• WHAT THIS TASK INVOLVES: Could you restate all of the records below exactly, with the pictures left out?

• RECORDS FOR PROCESSING:
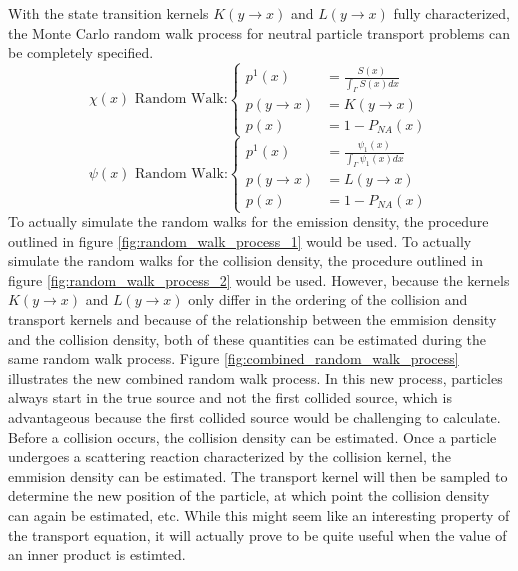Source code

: With the state transition kernels $K(y \to x)$ and $L(y \to x)$ fully 
characterized, the Monte Carlo random walk process for neutral particle 
transport problems can be completely specified.
\begin{equation}
  \chi(x)\text{ Random Walk:}
  \begin{cases}
    p^1(x) & = \frac{S(x)}{\int_{\Gamma} S(x)dx} \\
    p(y \to x) &  = K(y \to x) \\
    p(x) & = 1 - P_{NA}(x)
  \end{cases}
  \label{eq:mc_random_walk_emission_dens}
\end{equation}
\begin{equation}
  \psi(x)\text{ Random Walk:}
  \begin{cases}
    p^1(x) & = \frac{\psi_1(x)}{\int_{\Gamma}\psi_1(x)dx} \\
    p(y \to x) & = L(y \to x) \\
    p(x) & = 1 - P_{NA}(x)
  \end{cases}
  \label{eq:mc_random_walk_collision_dens}
\end{equation}
To actually simulate the random walks for the emission density, the procedure
outlined in figure \ref{fig:random_walk_process_1} would be used. To
actually simulate the random walks for the collision density, the procedure
outlined in figure \ref{fig:random_walk_process_2} would be used. However,
because the kernels $K(y \to x)$ and $L(y \to x)$ only differ in the ordering
of the collision and transport kernels and because of the relationship between
the emmision density and the collision density, both of these quantities can
be estimated during the same random walk process. Figure 
\ref{fig:combined_random_walk_process} illustrates the new combined random
walk process. In this new process, particles always start in the true source
and not the first collided source, which is advantageous because the first 
collided source would be challenging to calculate. Before a collision occurs,
the collision density can be estimated. Once a particle undergoes a scattering
reaction characterized by the collision kernel, the emmision density can be
estimated. The transport kernel will then be sampled to determine the new
position of the particle, at which point the collision density can again be
estimated, etc. While this might seem like an interesting property of the 
transport equation, it will actually prove to be quite useful when the value
of an inner product is estimted.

• COMPLETED TASK:
Source code

: With the state transition kernels $K(y \to x)$ and $L(y \to x)$ fully 
characterized, the Monte Carlo random walk process for neutral particle 
transport problems can be completely specified.
\begin{equation}
  \chi(x)\text{ Random Walk:}
  \begin{cases}
    p^1(x) & = \frac{S(x)}{\int_{\Gamma} S(x)dx} \\
    p(y \to x) &  = K(y \to x) \\
    p(x) & = 1 - P_{NA}(x)
  \end{cases}
  \label{eq:mc_random_walk_emission_dens}
\end{equation}
\begin{equation}
  \psi(x)\text{ Random Walk:}
  \begin{cases}
    p^1(x) & = \frac{\psi_1(x)}{\int_{\Gamma}\psi_1(x)dx} \\
    p(y \to x) & = L(y \to x) \\
    p(x) & = 1 - P_{NA}(x)
  \end{cases}
  \label{eq:mc_random_walk_collision_dens}
\end{equation}
To actually simulate the random walks for the emission density, the procedure
outlined in figure \ref{fig:random_walk_process_1} would be used. To
actually simulate the random walks for the collision density, the procedure
outlined in figure \ref{fig:random_walk_process_2} would be used. However,
because the kernels $K(y \to x)$ and $L(y \to x)$ only differ in the ordering
of the collision and transport kernels and because of the relationship between
the emmision density and the collision density, both of these quantities can
be estimated during the same random walk process. Figure 
\ref{fig:combined_random_walk_process} illustrates the new combined random
walk process. In this new process, particles always start in the true source
and not the first collided source, which is advantageous because the first 
collided source would be challenging to calculate. Before a collision occurs,
the collision density can be estimated. Once a particle undergoes a scattering
reaction characterized by the collision kernel, the emmision density can be
estimated. The transport kernel will then be sampled to determine the new
position of the particle, at which point the collision density can again be
estimated, etc. While this might seem like an interesting property of the 
transport equation, it will actually prove to be quite useful when the value
of an inner product is estimted.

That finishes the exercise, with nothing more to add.